比例代表選挙・・・名簿に登載されている候補者名を記載する。候補者名に代えて、名簿の届出をした政党その他の政治団体の名称又は略称を記載する。

※政党名と個人名の票の合計が各党の得票数となり、その得票数に応じてドント式と呼ばれる計算方法で議席が配分される。各党の獲得議席のなかで、どの候補者が当選するかは、原則として、個人名の票が多い順に決まる。(参議院選挙は、衆議院選挙と異なり比例代表の候補者の名簿に順位がつけられていなく非拘束名簿式と呼ばれる)一方、前回の選挙から候補者個人の得票に関係なく、あらかじめ政党が決めた順位に従って優先的に当選者が決まる「特定枠」を設けることになった。なお、特定枠に掲載された候補者は候補者名を冠(かん)した選挙運動を行うことができず、特定枠に掲載された候補者は政党票としてカウントされる、これによって参議院比例区では拘束名簿式と非拘束名簿式の両方が混合することになる。

 利点として、拘束名簿式では、名簿順位の決定は、各政党の任意であるため、有権者はその名簿の作成に関わることができず、有権者が当選させたい者が比例名簿に登載されている場合、その者を当選させるには所属している政党名を書くしかない。しかし、その者の名簿順位が低く、当選に及ばなかった場合、有権者の意図とは異なる候補者が当選することとなってしまう。非拘束名簿式の場合、有権者が好きな候補者を自由に選べるので、名簿順位の決定に有権者が参加することができる。比例代表制の導入により、かつての全国区制のような当選して取り過ぎて余った票広義の死票が少なくなるなどがある。

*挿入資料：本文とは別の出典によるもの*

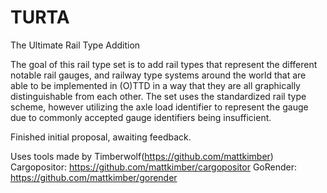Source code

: # TURTA
The Ultimate Rail Type Addition

The goal of this rail type set is to add rail types that represent the different notable rail gauges, and railway type systems around the world that are able to be implemented in (O)TTD in a way that they are all graphically distinguishable from each other. The set uses the standardized rail type scheme, however utilizing the axle load identifier to represent the gauge due to commonly accepted gauge identifiers being insufficient.


Finished initial proposal, awaiting feedback.

Uses tools made by Timberwolf(https://github.com/mattkimber)
Cargopositor: https://github.com/mattkimber/cargopositor
GoRender: https://github.com/mattkimber/gorender
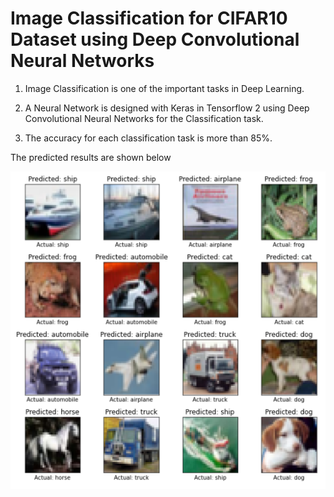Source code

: # Image Classification for CIFAR10 Dataset using Deep Convolutional Neural Networks

1. Image Classification is one of the important tasks in Deep Learning.

2. A Neural Network is designed with Keras in Tensorflow 2
using Deep Convolutional Neural Networks for the Classification task.

3. The accuracy for each classification task is more than 85%.

The predicted results are shown below

![](cifar10_pred.png)
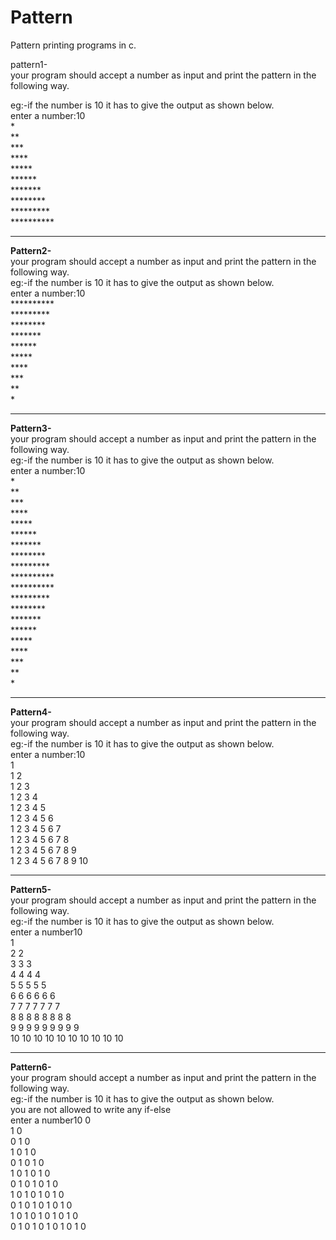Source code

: <html>
  
 <h1>Pattern</h1>
<body>
<p>Pattern printing programs in c.</p>
<p>pattern1-<br>
your program should accept a number as input and print the pattern in the following way.</p>
<p>eg:-if the number is 10 it has to give the output as shown below.<br>
enter a number:10<br>
*<br>
**<br>
***<br>
****<br>
*****<br>
******<br>
*******<br>
********<br>
*********<br>
**********<br>

</p><hr>
<p><b>Pattern2-</b><br>
your program should accept a number as input and print the pattern in the following way.<br>
eg:-if the number is 10 it has to give the output as shown below.<br>
enter a number:10<br>
**********<br>
*********<br>
********<br>
*******<br>
******<br>
*****<br>
****<br>
***<br>
**<br>
*<br>
  </p>
  <hr>
<p><b>Pattern3-</b><br>
your program should accept a number as input and print the pattern in the following way.<br>
eg:-if the number is 10 it has to give the output as shown below.<br>
enter a number:10<br>
*<br>
**<br>
***<br>
****<br>
*****<br>
******<br>
*******<br>
********<br>
*********<br>
**********<br>
**********<br>
*********<br>
********<br>
*******<br>
******<br>
*****<br>
****<br>
***<br>
**<br>
*<br>
<hr>
<p><b>Pattern4-</b><br>
your program should accept a number as input and print the pattern in the following way.<br>
eg:-if the number is 10 it has to give the output as shown below.<br>
enter a number:10<br>
1   <br>
1   2<br>   
1   2   3<br>   
1   2   3   4<br>   
1   2   3   4   5<br>   
1   2   3   4   5   6<br>   
1   2   3   4   5   6   7<br>   
1   2   3   4   5   6   7   8<br>   
1   2   3   4   5   6   7   8   9<br>   
1   2   3   4   5   6   7   8   9   10<br>
  <hr>
  <p><b>Pattern5-</b><br>
your program should accept a number as input and print the pattern in the following way.<br>
eg:-if the number is 10 it has to give the output as shown below.<br>
  enter a number10<br>
1   <br>
2   2   <br>
3   3   3   <br>
4   4   4   4   <br>
5   5   5   5   5   <br>
6   6   6   6   6   6   <br>
7   7   7   7   7   7   7   <br>
8   8   8   8   8   8   8   8   <br>
9   9   9   9   9   9   9   9   9   <br>
10   10   10   10   10   10   10   10   10   10 <br>
  <hr>
    <p><b>Pattern6-</b><br>
your program should accept a number as input and print the pattern in the following way.<br>
eg:-if the number is 10 it has to give the output as shown below.<br>you are not allowed to write any if-else<br>
enter a number10
0  <br>
1  0  <br>
0  1  0  <br>
1  0  1  0  <br>
0  1  0  1  0  <br>
1  0  1  0  1  0  <br>
0  1  0  1  0  1  0  <br>
1  0  1  0  1  0  1  0  <br>
0  1  0  1  0  1  0  1  0  <br>
1  0  1  0  1  0  1  0  1  0  <br>
0  1  0  1  0  1  0  1  0  1  0 <br>
  
</body>
</html>
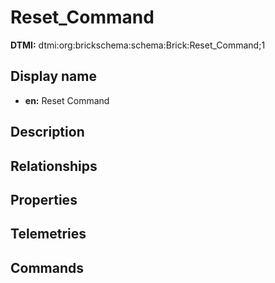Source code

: # Reset_Command
**DTMI:** dtmi:org:brickschema:schema:Brick:Reset_Command;1
## Display name
- **en:** Reset Command
## Description
## Relationships
## Properties
## Telemetries
## Commands
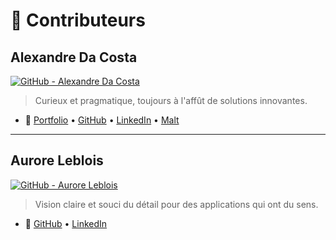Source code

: # 👥 Contributeurs

## Alexandre Da Costa

[![GitHub - Alexandre Da Costa](https://github.com/DCAlexandre.png?size=100)](https://github.com/DCAlexandre)

> Curieux et pragmatique, toujours à l'affût de solutions innovantes.

- 🔗 [Portfolio](https://kared-dev.fr/alexandre) • [GitHub](https://github.com/DCAlexandre) • [LinkedIn](https://www.linkedin.com/in/alexandre-dacosta) • [Malt](https://www.malt.fr/profile/alexandredacosta1)  

---

## Aurore Leblois

[![GitHub - Aurore Leblois](https://github.com/AuroreLeblois.png?size=100)](https://github.com/AuroreLeblois)

> Vision claire et souci du détail pour des applications qui ont du sens.

- 🔗 [GitHub](https://github.com/AuroreLeblois) • [LinkedIn](https://www.linkedin.com/in/aurore-leblois)
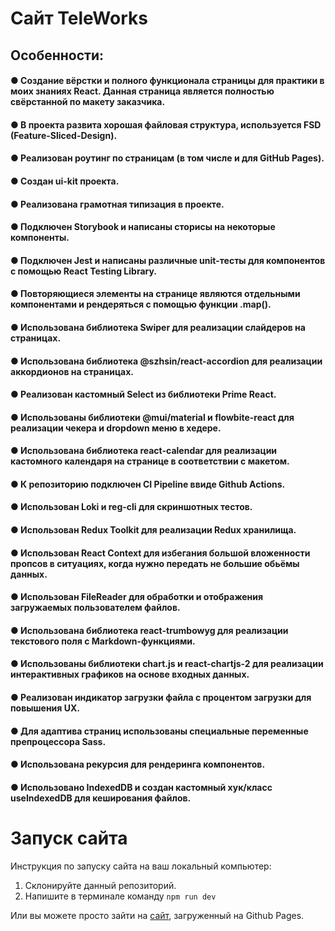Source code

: # Сайт TeleWorks

## Особенности:

#### ● Создание вёрстки и полного функционала страницы для практики в моих знаниях React. Данная страница является полностью свёрстанной по макету заказчика.

#### ● В проекта развита хорошая файловая структура, используется FSD (Feature-Sliced-Design).

#### ● Реализован роутинг по страницам (в том числе и для GitHub Pages).

#### ● Создан ui-kit проекта.

#### ● Реализована грамотная типизация в проекте.

#### ● Подключен Storybook и написаны сторисы на некоторые компоненты.

#### ● Подключен Jest и написаны различные unit-тесты для компонентов с помощью React Testing Library.

#### ● Повторяющиеся элементы на странице являются отдельными компонентами и рендеряться с помощью функции .map().

#### ● Использована библиотека Swiper для реализации слайдеров на страницах.

#### ● Использована библиотека @szhsin/react-accordion для реализации аккордионов на страницах.

#### ● Реализован кастомный Select из библиотеки Prime React.

#### ● Использованы библиотеки @mui/material и flowbite-react для реализации чекера и dropdown меню в хедере.

#### ● Использована библиотека react-calendar для реализации кастомного календаря на странице в соответствии с макетом.

#### ● К репозиторию подключен CI Pipeline ввиде Github Actions.

#### ● Использован Loki и reg-cli для скриншотных тестов.

#### ● Использован Redux Toolkit для реализации Redux хранилища.

#### ● Использован React Context для избегания большой вложенности пропсов в ситуациях, когда нужно передать не большие обьёмы данных.

#### ● Использован FileReader для обработки и отображения загружаемых пользователем файлов.

#### ● Использована библиотека react-trumbowyg для реализации текстового поля с Markdown-функциями.

#### ● Использованы библиотеки chart.js и react-chartjs-2 для реализации интерактивных графиков на основе входных данных.

#### ● Реализован индикатор загрузки файла с процентом загрузки для повышения UX.

#### ● Для адаптива страниц использованы специальные переменные препроцессора Sass.

#### ● Использована рекурсия для рендеринга компонентов.

#### ● Использовано IndexedDB и создан кастомный хук/класс useIndexedDB для кеширования файлов.

# Запуск сайта

Инструкция по запуску сайта на ваш локальный компьютер:

1.  Склонируйте данный репозиторий.
2.  Напишите в терминале команду `npm run dev`

Или вы можете просто зайти на [сайт](kriswis.github.io/TeleWorks/), загруженный на Github Pages.
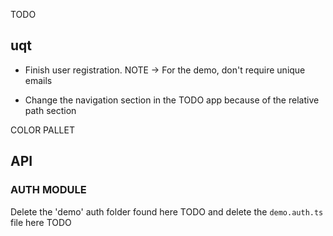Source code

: TODO

## uqt

- Finish user registration. NOTE -> For the demo, don't require unique emails

- Change the navigation section in the TODO app because of the relative path section

COLOR PALLET

## API

### AUTH MODULE

Delete the 'demo' auth folder found here TODO and delete the `demo.auth.ts` file here TODO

 欠点としては、この制度では、個人名で書かれた票はその所属政党の得票に反映されるため、個人への票が他者への票の横流しになるという点がある。大量得票を獲得できるタレントやたくさんの組織票がある候補者がいる政党では、その者の得票によって他の得票数の少ない候補者を助けることが可能となる。そのため、高得票数で当選した議員は所属政党において政治的影響力を増大させる傾向がある。